Les processus participatifs et collaboratifs jouent des rôles multiples : conseiller les dirigeant·e·s, élu·e·s ou non ; les obliger à rendre des comptes, informer et conseiller les citoyen·ne·s (lors des élections par exemple) ; (r)éveillés les citoyen·ne·s sur leur pouvoir d’influence et d’impact sur les décisions qui les concernent … bien au-delà du changement de comportement individuel ; faciliter la co-construction et la mise en œuvre de solutions inclusives, transversales, etc.
La culture de la démocratie est telle que la transparence des décisions prises par les élus, l’accès à l’information et aux données publiques et l’intégrité des décideurs sont garanties.

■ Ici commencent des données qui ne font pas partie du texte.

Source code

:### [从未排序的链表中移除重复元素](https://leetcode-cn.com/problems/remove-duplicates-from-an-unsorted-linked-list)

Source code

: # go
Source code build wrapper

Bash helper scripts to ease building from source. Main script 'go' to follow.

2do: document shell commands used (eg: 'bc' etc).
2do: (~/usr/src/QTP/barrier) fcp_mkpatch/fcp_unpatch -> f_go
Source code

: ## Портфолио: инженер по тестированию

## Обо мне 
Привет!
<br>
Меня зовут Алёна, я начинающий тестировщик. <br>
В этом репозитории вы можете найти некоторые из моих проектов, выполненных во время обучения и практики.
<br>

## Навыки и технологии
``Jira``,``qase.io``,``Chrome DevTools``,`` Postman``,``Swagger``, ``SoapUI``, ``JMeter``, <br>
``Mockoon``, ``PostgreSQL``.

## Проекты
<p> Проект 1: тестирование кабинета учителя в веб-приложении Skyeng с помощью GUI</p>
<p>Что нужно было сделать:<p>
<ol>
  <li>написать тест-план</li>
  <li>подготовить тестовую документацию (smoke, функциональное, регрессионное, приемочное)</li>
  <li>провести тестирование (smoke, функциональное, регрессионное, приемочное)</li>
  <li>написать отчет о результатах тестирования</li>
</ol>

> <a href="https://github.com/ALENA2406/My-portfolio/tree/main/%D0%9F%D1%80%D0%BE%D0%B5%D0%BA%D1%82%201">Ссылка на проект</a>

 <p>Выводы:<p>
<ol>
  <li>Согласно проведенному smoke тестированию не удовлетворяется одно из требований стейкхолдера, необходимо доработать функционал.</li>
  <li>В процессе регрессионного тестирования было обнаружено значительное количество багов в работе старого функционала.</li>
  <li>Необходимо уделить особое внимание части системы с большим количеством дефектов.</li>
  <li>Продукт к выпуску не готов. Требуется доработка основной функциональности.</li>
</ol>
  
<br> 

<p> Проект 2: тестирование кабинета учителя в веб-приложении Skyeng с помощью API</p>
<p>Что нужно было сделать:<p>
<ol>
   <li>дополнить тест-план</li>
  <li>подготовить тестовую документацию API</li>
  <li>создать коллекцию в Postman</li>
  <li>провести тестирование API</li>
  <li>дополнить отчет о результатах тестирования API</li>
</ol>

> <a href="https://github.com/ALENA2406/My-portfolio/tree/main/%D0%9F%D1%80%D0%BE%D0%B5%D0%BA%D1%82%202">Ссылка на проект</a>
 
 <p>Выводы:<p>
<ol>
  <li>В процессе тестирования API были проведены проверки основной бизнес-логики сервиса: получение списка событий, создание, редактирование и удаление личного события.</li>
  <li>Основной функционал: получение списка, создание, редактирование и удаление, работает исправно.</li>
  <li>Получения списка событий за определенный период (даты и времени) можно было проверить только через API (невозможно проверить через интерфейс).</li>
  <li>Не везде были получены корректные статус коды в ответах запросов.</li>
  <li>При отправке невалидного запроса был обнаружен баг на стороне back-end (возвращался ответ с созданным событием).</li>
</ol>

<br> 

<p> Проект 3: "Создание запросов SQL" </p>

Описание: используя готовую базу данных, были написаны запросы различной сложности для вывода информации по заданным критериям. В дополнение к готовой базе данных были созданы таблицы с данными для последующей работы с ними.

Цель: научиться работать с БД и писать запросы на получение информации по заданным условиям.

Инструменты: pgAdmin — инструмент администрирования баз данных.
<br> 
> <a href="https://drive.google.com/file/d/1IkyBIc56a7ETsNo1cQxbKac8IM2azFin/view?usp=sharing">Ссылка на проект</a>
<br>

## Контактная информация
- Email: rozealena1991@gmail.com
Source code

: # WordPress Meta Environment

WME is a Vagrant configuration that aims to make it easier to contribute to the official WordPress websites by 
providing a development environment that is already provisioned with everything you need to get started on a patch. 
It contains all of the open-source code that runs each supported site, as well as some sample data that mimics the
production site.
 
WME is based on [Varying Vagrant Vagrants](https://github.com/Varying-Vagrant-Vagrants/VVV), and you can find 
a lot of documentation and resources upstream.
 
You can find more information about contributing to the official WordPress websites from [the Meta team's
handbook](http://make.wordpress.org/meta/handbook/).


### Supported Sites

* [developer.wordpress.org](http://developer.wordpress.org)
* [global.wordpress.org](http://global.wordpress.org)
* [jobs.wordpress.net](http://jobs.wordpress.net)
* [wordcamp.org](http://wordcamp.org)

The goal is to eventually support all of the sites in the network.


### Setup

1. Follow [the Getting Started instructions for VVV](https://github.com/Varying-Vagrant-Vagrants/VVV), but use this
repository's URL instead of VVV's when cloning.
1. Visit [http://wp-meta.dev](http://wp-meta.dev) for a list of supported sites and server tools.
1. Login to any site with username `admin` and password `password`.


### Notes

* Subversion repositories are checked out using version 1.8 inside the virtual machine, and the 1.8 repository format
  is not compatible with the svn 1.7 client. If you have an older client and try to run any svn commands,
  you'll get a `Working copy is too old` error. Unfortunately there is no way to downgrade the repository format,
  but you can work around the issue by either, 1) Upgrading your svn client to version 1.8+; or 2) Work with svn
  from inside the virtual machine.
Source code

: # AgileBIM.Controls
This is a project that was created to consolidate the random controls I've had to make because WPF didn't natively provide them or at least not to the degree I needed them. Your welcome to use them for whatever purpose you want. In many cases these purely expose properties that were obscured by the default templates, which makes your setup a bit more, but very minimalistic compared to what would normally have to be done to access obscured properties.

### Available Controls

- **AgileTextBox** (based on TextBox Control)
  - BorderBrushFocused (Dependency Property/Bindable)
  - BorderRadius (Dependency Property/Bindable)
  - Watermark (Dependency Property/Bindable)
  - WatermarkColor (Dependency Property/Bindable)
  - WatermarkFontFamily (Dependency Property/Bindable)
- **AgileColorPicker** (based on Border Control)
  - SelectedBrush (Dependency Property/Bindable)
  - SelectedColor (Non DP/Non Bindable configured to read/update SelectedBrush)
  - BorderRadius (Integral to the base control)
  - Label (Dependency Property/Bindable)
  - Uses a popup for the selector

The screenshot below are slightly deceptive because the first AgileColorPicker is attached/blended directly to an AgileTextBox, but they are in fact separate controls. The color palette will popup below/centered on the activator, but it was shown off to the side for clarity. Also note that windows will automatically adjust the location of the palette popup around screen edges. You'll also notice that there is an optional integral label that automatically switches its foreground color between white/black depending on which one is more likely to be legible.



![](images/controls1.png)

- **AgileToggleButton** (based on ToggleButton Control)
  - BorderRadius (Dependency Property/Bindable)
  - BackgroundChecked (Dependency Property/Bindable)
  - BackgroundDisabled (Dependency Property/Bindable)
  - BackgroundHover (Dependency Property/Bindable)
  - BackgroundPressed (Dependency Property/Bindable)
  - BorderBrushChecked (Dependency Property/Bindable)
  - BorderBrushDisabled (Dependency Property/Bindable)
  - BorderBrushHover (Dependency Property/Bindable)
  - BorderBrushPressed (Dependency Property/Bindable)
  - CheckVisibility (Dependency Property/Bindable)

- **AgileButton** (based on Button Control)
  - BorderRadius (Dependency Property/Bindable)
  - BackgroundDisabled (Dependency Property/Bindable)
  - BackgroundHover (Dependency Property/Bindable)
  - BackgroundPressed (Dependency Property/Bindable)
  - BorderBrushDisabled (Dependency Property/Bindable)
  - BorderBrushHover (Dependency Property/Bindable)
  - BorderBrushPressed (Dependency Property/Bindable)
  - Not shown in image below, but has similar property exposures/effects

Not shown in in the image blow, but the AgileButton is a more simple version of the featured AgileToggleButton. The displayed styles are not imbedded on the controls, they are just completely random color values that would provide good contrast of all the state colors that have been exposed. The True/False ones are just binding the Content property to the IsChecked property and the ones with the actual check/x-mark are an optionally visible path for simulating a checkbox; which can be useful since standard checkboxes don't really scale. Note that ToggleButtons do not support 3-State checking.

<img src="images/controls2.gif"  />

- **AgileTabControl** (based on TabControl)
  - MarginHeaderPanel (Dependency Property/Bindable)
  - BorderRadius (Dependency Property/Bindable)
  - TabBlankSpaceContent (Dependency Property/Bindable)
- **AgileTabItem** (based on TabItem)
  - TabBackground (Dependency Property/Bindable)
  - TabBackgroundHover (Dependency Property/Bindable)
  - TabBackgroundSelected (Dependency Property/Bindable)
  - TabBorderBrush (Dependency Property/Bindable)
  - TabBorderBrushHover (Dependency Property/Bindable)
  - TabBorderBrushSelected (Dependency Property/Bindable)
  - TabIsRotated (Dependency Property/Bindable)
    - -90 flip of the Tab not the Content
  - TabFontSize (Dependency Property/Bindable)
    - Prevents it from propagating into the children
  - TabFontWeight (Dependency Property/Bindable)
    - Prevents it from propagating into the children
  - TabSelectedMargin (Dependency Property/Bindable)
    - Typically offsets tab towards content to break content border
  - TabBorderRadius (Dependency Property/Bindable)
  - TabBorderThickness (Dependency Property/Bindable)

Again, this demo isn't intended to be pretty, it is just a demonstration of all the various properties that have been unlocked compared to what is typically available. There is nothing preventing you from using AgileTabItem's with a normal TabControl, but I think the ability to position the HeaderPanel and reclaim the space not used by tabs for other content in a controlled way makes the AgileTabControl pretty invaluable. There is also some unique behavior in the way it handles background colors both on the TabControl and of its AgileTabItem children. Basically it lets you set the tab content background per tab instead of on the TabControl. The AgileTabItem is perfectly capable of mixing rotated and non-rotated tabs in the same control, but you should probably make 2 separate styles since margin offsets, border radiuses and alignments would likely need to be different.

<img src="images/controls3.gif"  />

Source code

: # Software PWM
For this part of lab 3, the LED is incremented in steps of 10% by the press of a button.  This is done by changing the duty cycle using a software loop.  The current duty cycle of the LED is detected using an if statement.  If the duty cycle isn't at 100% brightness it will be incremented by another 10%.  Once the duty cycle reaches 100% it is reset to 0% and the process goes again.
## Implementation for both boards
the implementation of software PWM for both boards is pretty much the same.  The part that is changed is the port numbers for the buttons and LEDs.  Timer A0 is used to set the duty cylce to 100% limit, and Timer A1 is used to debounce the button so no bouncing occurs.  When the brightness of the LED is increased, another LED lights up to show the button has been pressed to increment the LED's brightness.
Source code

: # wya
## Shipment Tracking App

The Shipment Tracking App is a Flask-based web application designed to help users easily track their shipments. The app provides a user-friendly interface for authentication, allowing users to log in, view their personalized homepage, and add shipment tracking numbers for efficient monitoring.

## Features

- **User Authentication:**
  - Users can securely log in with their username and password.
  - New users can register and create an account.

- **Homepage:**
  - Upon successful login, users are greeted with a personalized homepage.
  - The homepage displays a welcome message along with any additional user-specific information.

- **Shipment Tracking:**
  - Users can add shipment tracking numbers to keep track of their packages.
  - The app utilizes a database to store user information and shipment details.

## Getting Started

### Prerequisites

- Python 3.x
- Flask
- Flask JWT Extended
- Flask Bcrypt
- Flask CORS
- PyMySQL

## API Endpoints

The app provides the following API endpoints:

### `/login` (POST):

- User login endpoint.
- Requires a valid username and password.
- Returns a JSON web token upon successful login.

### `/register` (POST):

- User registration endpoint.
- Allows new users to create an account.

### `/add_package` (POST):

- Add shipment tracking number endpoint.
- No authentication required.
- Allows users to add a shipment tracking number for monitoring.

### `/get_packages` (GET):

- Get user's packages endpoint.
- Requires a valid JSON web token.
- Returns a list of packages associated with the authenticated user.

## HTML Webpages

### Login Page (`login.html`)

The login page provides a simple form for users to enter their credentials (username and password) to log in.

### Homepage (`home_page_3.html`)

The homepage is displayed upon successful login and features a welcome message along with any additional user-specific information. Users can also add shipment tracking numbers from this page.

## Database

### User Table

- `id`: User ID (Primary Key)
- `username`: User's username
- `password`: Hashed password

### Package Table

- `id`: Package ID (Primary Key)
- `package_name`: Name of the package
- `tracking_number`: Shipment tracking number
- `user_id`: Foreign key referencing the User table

Les gouvernements recherchent activement des formes de co-création avec toutes les parties concernées. L’attitude consistant à considérer les citoyen·ne·s comme des consommateur·rice·s de produits et de services a cédé la place à un partenariat ouvert et transparent avec les partenaires sociaux et les entreprises, mais aussi avec les organisations de la société civile, les groupes de volontaires et les citoyen·ne·s. Les autorités reconnaissent qu’une démocratie qui fonctionne bien n’est pas la somme des individus/consommateur·rice·s mais un écosystème dans lequel les citoyen·ne·s participent, se mobilisent, se regroupent et s’engagent pour résoudre les défis environnementaux auxquels nous sommes confrontés.
Outre leur rôle propre dans la transition socio-écologique, les pouvoirs publics jouent en la matière le rôle de catalyseur et de facilitateur des initiatives prises par d’autres acteur·rice·s (entreprises, société civile, citoyen·ne·s, etc.) sans récupération ni mise en place de barrières bureaucratiques excessives.
La légitimité des initiatives susmentionnées provient de l’idée que tout le monde a le droit de prendre l’initiative. Ici, ainsi que dans les processus de prise de décision publique au sommet, les pouvoirs publics garantissent la réalisation de l’intérêt général par un large débat sur les choix importants qui a lieu longtemps avant que les décisions ne soient prises. Toutes les personnes impliquées et concernées sont activement mobilisées, sans exclure celles qui votent en défaveur en favorisant le débat et la contradiction et l’innovation grâce à une facilitation professionnalisée.